Hernandez was born in the Dominican Republic in 1991, but her family moved to Brooklyn when she was just 4 years old. Her family didn’t have much, but her mother taught her to be a strong and independent woman. In 2009, Hernandez was awarded a full, four-year ride from the National Science Foundation to attend Capitol Technology University in Laurel, Maryland. While in school, she started a Society of Women Engineers (SWE) group at her university and served as secretary and later president. She also did an internship at the NASA Goddard Space Flight Center, where she worked on the Tropical Rainfall Measuring Mission.
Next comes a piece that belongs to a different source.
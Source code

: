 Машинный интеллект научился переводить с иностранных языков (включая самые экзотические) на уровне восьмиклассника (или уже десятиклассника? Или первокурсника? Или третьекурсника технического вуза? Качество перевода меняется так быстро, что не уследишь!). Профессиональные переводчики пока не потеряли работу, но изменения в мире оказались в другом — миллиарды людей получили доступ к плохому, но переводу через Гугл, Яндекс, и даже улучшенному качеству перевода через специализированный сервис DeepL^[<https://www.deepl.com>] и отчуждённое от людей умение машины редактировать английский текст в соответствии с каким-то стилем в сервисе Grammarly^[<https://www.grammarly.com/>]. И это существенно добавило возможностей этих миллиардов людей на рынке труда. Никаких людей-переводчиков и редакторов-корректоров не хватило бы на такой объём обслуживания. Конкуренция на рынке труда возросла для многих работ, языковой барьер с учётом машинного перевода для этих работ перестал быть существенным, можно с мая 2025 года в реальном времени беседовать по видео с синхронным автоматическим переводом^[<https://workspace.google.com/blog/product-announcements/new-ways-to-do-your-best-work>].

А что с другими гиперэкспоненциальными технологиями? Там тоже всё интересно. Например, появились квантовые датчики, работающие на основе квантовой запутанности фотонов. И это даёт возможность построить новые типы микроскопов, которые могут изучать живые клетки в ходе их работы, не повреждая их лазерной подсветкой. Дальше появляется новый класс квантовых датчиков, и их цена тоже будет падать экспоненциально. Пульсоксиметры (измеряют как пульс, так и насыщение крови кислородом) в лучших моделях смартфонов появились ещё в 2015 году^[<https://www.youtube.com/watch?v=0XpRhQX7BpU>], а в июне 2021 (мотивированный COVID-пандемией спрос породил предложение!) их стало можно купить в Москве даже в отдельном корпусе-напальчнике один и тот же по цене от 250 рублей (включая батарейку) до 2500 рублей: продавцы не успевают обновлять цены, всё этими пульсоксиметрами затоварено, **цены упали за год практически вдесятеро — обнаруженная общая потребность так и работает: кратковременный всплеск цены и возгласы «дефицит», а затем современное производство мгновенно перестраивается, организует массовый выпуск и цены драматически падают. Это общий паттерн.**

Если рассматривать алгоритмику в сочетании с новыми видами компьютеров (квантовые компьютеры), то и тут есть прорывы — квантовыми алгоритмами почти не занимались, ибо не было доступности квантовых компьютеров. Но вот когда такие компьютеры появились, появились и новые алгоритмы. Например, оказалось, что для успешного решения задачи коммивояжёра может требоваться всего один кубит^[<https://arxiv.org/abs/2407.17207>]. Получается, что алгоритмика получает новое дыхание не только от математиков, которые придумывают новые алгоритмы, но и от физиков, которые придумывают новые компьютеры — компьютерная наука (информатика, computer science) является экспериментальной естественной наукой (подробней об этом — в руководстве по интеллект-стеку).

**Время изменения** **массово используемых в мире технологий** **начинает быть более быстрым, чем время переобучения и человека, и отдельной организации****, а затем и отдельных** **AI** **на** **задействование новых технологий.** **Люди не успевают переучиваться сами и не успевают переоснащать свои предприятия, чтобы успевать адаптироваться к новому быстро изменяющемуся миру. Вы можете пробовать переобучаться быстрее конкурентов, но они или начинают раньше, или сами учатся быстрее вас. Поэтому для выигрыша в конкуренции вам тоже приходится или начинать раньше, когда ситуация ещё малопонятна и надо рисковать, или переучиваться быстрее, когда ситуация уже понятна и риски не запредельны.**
She completed her bachelor of science degree in computer engineering in 2013.
After graduation, NASA offered Hernandez a full-time position as mission planning lead and system engineer for the Tropical Rainfall Measuring Mission. In 2014, she joined the Space Telescope Science Institute (STScI)—part of the Association of Universities for Research in Astronomy (AURA)—in Baltimore. Now a Spacecraft Engineer for JWST, Hernandez develops and tests code for the Deployment Control Subsystem. JWST is the most complicated space telescope ever designed and relies on multiple deployment events to get it ready for observations. Hernandez’s work testing command codes before launch is vital to the success of the mission.